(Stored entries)
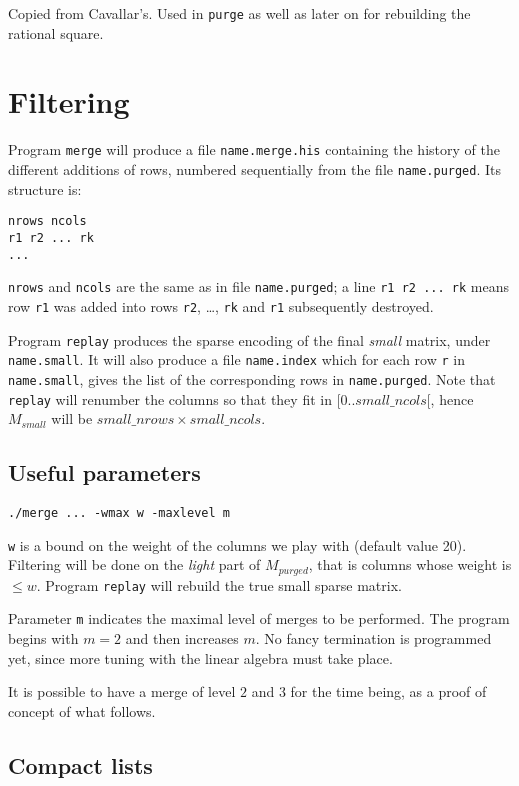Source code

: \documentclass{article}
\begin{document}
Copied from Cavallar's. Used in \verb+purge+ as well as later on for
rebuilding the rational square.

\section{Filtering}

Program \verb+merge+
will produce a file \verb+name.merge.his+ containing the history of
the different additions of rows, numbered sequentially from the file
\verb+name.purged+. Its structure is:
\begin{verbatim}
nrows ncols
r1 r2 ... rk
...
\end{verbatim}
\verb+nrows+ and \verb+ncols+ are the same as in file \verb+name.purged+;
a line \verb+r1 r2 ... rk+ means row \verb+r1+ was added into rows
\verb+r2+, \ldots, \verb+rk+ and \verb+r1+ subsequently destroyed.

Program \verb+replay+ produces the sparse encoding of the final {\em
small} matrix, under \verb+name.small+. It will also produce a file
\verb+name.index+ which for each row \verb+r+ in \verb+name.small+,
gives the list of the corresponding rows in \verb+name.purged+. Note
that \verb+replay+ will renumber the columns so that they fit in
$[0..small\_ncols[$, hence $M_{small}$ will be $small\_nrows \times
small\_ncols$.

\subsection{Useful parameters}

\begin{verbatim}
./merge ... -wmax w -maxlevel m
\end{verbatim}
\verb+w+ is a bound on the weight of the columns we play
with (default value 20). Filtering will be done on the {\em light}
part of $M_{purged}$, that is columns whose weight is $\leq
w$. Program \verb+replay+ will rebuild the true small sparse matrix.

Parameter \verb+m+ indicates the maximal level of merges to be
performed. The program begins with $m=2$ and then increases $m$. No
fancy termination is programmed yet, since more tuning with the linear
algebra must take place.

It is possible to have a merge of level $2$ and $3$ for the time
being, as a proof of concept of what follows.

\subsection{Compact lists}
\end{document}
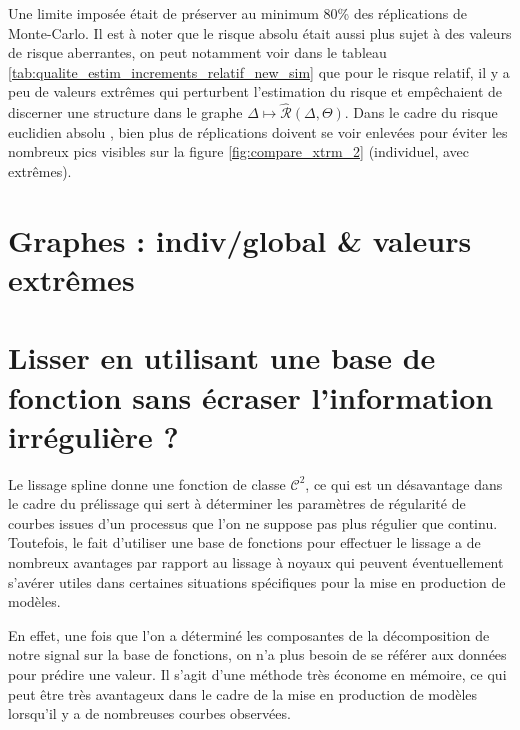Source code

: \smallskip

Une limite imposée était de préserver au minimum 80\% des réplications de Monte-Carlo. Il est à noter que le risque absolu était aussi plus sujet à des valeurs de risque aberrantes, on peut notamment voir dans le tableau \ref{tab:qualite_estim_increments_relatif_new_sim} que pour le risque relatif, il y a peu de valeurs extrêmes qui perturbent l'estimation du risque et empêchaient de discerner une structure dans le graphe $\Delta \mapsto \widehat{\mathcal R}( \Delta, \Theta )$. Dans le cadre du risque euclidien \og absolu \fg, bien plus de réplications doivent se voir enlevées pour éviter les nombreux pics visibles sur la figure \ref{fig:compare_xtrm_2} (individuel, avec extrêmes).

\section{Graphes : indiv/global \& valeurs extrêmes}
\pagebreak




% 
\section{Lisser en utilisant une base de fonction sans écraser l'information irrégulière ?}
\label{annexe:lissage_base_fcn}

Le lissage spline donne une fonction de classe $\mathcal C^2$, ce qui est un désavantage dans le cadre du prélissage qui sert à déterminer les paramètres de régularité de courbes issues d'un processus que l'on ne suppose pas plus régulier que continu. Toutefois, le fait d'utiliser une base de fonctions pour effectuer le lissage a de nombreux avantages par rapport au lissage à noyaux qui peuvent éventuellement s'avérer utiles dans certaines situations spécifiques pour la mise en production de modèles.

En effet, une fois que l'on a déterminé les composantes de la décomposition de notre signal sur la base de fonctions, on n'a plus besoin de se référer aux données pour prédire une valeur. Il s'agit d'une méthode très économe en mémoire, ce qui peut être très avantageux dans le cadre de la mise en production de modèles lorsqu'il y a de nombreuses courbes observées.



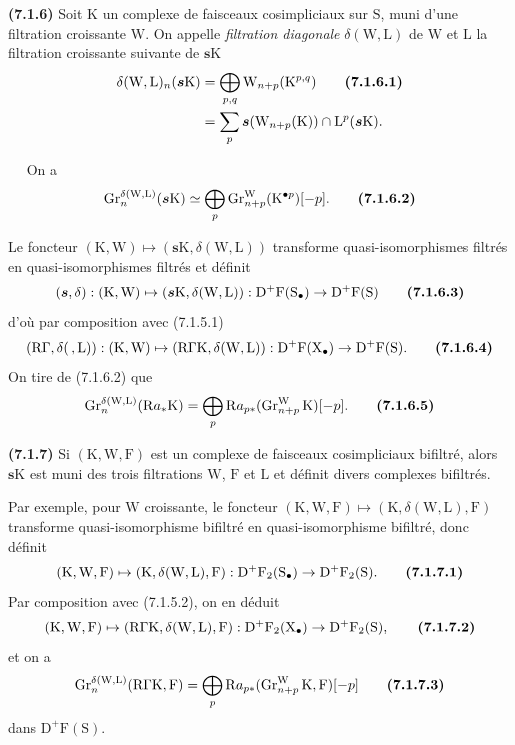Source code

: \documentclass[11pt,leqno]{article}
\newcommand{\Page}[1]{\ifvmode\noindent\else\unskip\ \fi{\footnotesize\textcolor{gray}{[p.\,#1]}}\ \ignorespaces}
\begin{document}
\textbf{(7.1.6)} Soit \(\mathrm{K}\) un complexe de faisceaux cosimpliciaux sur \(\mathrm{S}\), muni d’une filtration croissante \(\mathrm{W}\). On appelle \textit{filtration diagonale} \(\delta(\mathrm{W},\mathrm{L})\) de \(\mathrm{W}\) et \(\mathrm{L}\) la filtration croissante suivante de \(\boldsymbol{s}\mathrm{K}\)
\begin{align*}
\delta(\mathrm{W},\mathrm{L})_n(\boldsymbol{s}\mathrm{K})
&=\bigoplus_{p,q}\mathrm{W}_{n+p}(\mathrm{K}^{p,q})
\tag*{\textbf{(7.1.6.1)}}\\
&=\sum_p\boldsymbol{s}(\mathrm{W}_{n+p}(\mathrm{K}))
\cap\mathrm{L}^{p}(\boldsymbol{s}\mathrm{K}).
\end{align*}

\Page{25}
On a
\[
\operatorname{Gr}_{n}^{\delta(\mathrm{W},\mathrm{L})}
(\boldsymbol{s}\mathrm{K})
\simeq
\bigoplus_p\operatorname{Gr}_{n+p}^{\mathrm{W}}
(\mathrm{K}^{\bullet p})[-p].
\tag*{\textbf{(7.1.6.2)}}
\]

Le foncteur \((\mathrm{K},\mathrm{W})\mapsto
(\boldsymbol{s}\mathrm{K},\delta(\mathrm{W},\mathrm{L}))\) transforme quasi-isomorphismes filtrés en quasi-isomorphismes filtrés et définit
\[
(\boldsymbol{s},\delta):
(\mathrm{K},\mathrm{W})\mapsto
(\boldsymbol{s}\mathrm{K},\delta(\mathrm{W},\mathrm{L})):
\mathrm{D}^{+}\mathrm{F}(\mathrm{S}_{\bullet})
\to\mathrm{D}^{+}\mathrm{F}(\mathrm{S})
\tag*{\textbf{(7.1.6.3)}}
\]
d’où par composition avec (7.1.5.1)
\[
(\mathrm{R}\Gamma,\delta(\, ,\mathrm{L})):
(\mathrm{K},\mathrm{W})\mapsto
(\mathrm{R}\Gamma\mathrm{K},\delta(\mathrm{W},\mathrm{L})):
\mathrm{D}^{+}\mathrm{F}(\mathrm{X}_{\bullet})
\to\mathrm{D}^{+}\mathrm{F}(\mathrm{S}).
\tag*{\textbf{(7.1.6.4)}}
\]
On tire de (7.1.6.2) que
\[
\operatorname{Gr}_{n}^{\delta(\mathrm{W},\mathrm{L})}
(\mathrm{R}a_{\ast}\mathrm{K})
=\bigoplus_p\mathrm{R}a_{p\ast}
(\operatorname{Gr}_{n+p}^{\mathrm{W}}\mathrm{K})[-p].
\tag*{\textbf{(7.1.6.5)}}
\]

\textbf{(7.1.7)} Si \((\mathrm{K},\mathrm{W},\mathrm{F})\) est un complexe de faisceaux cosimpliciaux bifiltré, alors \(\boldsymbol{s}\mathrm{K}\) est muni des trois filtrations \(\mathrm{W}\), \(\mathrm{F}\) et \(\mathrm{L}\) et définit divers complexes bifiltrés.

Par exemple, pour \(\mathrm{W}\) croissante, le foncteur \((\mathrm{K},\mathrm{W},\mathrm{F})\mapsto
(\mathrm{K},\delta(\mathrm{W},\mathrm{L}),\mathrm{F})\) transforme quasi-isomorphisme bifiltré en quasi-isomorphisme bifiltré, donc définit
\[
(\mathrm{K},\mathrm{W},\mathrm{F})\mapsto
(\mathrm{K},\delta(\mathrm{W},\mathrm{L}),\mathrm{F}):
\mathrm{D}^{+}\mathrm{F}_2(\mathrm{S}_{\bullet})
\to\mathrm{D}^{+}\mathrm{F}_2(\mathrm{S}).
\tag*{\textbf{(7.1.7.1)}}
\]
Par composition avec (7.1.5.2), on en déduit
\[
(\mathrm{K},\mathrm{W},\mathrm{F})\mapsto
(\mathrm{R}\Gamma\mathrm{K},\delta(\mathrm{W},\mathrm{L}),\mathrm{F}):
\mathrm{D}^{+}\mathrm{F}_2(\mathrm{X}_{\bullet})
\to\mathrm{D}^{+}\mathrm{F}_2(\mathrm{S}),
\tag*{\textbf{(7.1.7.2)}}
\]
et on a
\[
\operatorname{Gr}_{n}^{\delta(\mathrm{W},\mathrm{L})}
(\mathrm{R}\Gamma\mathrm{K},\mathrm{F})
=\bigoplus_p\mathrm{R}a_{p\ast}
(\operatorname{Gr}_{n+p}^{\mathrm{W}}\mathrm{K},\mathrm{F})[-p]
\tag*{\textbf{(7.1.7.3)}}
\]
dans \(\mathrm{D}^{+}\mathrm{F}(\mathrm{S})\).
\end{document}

**Problem to solve**
Copy each line of the records that has "with" in it.

**Task result**
with (default value 20). Filtering will be done on the {\em light}
performed. The program begins with $m=2$ and then increases $m$. No
fancy termination is programmed yet, since more tuning with the linear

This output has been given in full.